The mistake is thought to have cost Google £13.7bn, and has confirmed suspicions that the company is suffering the results of decreased revenue from web advertisers. The announcement that Google’s profits were down 20pc was scheduled to take place after the New York Stock Market had closed, but the early release saw a frenzy of panic, causing the stock value to nosedive.
The mistake is thought to rest with one of Google’s partner’s, R R Donelly, who are responsible for the printing of their financial documents, after which Google released the following statement: “We have ceased trading on Nasdaq while we work to finalise the document. Once it’s finalised we will release our earnings, resume trading in Nasdaq and hold our earnings call as normal”.

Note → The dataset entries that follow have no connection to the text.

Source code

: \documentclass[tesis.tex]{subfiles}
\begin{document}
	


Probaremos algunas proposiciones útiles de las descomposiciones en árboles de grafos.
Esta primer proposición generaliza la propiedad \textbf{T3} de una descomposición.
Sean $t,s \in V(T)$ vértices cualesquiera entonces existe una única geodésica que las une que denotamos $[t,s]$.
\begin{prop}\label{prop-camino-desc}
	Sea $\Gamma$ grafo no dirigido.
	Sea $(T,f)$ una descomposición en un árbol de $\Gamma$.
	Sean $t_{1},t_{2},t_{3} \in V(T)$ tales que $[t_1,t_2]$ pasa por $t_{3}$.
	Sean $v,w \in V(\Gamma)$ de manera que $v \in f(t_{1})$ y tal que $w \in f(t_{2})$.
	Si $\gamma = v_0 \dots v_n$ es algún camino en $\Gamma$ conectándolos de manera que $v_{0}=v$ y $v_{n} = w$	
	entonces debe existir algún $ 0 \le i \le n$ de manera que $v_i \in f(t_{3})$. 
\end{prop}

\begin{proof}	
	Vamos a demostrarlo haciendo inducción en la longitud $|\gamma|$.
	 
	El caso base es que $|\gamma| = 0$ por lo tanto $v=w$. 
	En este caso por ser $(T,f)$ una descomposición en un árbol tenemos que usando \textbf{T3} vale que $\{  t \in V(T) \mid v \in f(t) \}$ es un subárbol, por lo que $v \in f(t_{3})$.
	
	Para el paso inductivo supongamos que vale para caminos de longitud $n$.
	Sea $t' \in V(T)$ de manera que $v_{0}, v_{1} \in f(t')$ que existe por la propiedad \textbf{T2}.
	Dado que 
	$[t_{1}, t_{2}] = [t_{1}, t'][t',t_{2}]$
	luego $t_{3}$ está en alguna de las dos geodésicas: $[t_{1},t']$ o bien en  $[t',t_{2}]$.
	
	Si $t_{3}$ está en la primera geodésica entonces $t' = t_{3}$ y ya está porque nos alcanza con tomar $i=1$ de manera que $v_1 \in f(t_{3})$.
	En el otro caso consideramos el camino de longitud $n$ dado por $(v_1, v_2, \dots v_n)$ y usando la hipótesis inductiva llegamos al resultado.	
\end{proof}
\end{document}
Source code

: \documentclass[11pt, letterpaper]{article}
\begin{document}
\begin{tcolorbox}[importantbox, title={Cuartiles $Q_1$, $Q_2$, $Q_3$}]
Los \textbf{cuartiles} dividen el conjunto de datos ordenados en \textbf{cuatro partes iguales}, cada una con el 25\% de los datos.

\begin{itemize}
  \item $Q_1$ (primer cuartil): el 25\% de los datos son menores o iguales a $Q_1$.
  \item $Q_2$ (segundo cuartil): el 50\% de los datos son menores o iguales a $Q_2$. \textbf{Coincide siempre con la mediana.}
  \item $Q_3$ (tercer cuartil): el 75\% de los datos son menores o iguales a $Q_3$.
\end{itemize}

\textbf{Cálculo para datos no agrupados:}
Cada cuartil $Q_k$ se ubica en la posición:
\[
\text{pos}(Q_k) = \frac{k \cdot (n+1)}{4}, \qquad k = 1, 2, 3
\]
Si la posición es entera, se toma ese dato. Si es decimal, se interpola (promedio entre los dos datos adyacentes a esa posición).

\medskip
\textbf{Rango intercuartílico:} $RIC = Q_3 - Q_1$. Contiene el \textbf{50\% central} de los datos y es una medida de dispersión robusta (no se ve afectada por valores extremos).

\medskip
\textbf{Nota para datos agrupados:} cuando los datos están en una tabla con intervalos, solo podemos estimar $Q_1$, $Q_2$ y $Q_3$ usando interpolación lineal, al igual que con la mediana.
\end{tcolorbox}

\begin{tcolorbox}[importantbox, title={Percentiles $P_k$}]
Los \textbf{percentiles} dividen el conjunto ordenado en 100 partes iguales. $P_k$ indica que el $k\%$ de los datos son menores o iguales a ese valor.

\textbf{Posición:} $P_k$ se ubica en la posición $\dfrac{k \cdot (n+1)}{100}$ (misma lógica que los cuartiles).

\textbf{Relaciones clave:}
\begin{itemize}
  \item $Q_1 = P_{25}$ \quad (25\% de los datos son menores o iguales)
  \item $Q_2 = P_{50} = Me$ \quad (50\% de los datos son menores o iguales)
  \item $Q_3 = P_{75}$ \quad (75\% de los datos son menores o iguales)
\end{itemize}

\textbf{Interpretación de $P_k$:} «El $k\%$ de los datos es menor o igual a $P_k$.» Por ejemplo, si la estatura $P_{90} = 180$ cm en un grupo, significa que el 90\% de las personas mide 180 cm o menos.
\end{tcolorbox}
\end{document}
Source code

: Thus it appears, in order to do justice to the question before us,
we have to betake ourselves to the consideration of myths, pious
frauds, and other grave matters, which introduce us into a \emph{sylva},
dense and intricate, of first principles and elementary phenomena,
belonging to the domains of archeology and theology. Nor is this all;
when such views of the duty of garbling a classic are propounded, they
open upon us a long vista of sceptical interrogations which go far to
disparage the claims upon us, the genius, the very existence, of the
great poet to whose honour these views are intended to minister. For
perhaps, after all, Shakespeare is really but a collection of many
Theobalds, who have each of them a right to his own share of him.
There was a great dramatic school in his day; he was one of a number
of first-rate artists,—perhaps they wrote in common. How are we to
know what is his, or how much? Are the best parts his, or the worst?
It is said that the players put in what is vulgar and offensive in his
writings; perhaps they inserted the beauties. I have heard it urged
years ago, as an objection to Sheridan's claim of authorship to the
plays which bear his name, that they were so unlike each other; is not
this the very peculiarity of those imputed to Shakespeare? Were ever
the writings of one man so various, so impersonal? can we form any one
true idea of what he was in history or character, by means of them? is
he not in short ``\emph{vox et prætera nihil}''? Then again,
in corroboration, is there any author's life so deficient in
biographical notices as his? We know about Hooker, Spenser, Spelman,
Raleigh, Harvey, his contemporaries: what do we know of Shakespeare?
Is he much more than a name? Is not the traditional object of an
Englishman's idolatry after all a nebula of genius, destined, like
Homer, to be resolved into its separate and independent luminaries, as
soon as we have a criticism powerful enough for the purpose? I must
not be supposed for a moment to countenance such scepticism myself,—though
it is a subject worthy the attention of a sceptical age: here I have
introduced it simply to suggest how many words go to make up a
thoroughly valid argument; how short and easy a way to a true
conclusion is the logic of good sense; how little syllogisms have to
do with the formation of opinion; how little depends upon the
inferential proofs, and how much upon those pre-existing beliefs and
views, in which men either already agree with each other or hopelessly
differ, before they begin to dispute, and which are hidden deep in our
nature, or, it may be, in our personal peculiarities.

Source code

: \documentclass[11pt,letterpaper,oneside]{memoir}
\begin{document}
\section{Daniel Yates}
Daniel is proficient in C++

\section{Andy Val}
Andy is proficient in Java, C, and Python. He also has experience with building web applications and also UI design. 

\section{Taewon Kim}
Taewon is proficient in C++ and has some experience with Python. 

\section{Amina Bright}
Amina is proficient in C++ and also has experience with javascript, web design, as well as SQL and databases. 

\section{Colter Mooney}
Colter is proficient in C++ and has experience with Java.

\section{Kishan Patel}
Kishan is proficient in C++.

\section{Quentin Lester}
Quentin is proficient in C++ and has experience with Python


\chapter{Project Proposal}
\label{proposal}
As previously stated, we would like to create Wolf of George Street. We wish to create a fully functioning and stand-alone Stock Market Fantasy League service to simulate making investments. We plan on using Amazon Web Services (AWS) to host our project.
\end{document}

The amount of money the company has been receiving from individual adverts has fallen, meaning income per click was down about 15pc on the previous quarter. It is thought that the increased use of mobile devices could be a leading factor in this, and Google will have their work cut out to optimize and adapt to the change.
The web giant has committed to cutting costs over the past quarter, after revealing plans to cut staff from some of its divisions. However despite this, costs have shot up by 71pc leaving many analysts ‘alarmed’ by the recent decline of the business.